This week in politics
| September 16, 2011 | Posted by Tom Wooldridge under this week in politics |
The independent commission, dispatched by George Osborne in June last year, which was looking into reforming the banking system reported this week. This was led by Sir John Vickers, a professor at Oxford University, who led the Office of Fair Trading from 2000-2005 and before that was Chief Economist and member of the Monetary Policy Committee at the Bank of England. He is returning to academia following this report. The report was commissioned to look into “structural and non-structural reforms” to “promote financial stability and competition”. Basically, avoiding another economic crisis similar to that of 2008-2009. He has suggested splitting the banks into two: retail and investment banking. Retail banking is your personal bank accounts, small and medium size business accounts and household mortgages; this is relatively low risk. The other side is the investment banking, this is the high risk lending that can damage the bank significantly (as happened in the credit crisis) or make the investment bankers and directors lots of money. This type of banking is what has fuelled the massive increase in senior pay for workers in the financial sector in the last two decades. Vickers says they should be separate and banks therefore cannot trade on the stock market with money from personal accounts. It also requires banks to keep more money rather than lend or invest it; he suggests making the legal minimum 10%. For example, if a bank had £1m in savings accounts it could only lend £900,000. This has faced a hostile reception from the banks and is projected to cost between £2bn and £10bn to implement. Many Lib Dems, including Vince Cable, are calling for the regulations to be attached to the Financial Services Bill currently going through parliament, but senior Tories have said they want it implemented by 2015 at the earliest with Osborne pushing for 2019.

Sir John Vickers who wrote the report
Unemployment this week hit 2.51m, the highest since 1995, with 1.58m people claiming jobseeker’s allowance, the highest since 1997. More women are unemployed than in the last 22 years (a large proportion of the public sector workforce are women) and the number of youths (18 - 25) that are unemployed has risen by 80,000, reaching 973,000. Estimates at the start of the year predicted 1m youth unemployment by the end of this fiscal year. This looks set to continue with Cameron’s spin that the private sector will replace lost public sector jobs unveiled as just that. Cameron will also face pressure from across the Atlantic, with Obama giving a speech last week to launch his jobs bill, which will cost $447bn with tax revenue coming from energy companies (who currently get large tax breaks) and the rich. This will invest in infrastructure, provide finance to smaller businesses, offer tax cuts to smaller businesses and other programs aimed at helping the economic recovery.

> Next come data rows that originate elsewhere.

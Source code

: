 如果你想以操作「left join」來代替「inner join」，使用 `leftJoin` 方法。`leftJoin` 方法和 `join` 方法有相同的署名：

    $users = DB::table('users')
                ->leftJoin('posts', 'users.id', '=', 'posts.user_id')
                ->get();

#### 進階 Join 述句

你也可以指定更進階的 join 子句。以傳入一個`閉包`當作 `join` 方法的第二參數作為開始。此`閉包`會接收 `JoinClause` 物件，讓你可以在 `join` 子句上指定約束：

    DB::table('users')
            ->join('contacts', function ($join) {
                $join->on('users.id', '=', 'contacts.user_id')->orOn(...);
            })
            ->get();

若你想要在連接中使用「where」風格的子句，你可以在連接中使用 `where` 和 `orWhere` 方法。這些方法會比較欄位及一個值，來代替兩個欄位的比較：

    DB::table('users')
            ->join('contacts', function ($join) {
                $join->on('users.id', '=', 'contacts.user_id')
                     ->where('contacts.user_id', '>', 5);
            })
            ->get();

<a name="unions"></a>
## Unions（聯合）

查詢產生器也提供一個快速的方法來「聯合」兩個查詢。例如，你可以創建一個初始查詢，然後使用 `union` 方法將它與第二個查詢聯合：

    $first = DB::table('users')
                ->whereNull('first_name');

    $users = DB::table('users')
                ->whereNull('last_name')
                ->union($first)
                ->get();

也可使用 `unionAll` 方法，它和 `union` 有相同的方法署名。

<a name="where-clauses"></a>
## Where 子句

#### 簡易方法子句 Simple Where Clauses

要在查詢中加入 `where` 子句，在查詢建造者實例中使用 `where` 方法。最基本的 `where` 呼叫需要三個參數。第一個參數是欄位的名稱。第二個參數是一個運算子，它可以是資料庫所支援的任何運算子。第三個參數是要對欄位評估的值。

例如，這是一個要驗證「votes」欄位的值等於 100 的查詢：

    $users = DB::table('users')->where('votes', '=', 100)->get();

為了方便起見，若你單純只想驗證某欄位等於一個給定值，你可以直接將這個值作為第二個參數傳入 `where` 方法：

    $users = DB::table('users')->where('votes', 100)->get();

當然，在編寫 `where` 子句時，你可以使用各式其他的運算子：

Meanwhile, at the Trade Union Conference, over 20 unions announced ballots for their members for a program of strikes this autumn. The likely date will be the 30th November; this is still at an early stage and they cited the government’s previous unwillingness to grant concessions in the teacher’s pensions negotiations for this action. This means if the negotiations don’t work out they have already got the right to strike. It should put more pressure on the government to negotiate, but they seem too ideologically driven to have meaningful negotiations. It remains to be seen but I suspect there will be a strike knowing the government’s relationship with public sector workers and record on “negotiations”.

The Conference took place at the TUC's London HQ
Greece has faced more trouble from its own people this week, as the public are resisting the austerity package and the markets. The country will default (not paying the repayments) next month if it doesn’t receive the final €8bn from last year’s bailout fund. This hasn’t been released due to them failing to raise the tax they said they would in last year’s bailout agreement, much of this increased revenue was cracking down on tax avoidance. The second €109bn bailout agreed last month hasn’t been signed and this is needed to pay November’s debts – this deal is conditional on them passing the austerity package that the people are fiercely resisting. Many economists are now arguing that Greece can’t avoid defaulting on their debts, they propose that Greece asks for a significant amount of its debt to be written off. If they default, they will have to leave the euro, which will have disastrous consequences for its banking system and damage some French and German banks to which they owe money. Their exposure to Greek debt is so high that some more liberal economists are saying the French government will have to lend some money to the banks to stop them collapsing. Nicholas Sarkozy (French President) and Angela Merkel (German Chancellor) have said “the future of Greece is in the eurozone”, but this remains to be seen.